SNP depute leader Keith Brown has called upon the BBC to refer itself to broadcasting regulator OFCOM to allow them to hold an independent investigation after the latest edition of Question Time, filmed in Elgin, featured five well-known Moray Conservatives in the audience.

Forres councillor Claire Feaver was spotted alongside Elgin councillor Frank Brown. Also in the crowd were Jane Lax, the Moray Conservatives Honorary Treasurer and Ian Lax, a Tory campaigner.

READ MORE: The BBC know we’ll complain about bias – they just don’t care

Also in the audience was Mary Scanlon, who served as a Tory MSP in the Scottish Parliament for more than 10 years, who was given around a minute of airtime.
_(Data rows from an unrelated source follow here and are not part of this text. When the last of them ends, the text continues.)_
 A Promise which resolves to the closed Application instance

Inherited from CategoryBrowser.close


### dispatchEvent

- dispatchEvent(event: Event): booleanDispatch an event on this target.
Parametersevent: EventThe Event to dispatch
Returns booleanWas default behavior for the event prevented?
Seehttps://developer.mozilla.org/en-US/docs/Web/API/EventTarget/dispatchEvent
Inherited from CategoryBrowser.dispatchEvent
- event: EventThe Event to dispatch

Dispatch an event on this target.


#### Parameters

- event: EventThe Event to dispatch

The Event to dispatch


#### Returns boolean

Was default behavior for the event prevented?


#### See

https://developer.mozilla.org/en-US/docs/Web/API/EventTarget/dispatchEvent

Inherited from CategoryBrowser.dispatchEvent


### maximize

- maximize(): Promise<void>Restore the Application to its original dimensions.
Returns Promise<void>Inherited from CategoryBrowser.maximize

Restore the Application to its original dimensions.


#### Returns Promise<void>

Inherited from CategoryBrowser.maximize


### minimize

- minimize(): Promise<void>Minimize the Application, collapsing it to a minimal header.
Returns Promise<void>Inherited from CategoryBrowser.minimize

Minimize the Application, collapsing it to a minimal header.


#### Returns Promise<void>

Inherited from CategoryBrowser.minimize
SNP figures quickly took to Twitter to question how Scanlon had been able to earn selection for the audience.

The National:

MSPs Jenny Gilruth and Paul Wheelhouse, along with Westminster colleague Stuart McDonald MP all raised issue with the broadcasters vetting process.

The BBC had previously said that Question Time ‘‘does not bar people from its audience because they have held elected office or are political activists".

“There is a selection process to ensure a range of views are heard and last night’s QT audience included supporters of different political parties, including the SNP.”

Keith Brown said the broadcaster “has a duty not mislead its audiences. The fact is the BBC’s flagship debate programme, week after week, has elected politicians and political activists masquerading as ordinary members of the public. It seriously undermines the whole ethos of the programme.

READ MORE: Keith Brown slams BBC over Question Time 'stuffed with Tory plants'

“Question Time from Elgin took one audience contribution from someone, pretending to be a member of the public who in fact was a Tory MSP for 17 years. And it took another audience contribution from an individual who presented herself as a Remain voter to attack the SNP on Thursday evening and on Friday appeared in the Conservative party election broadcast.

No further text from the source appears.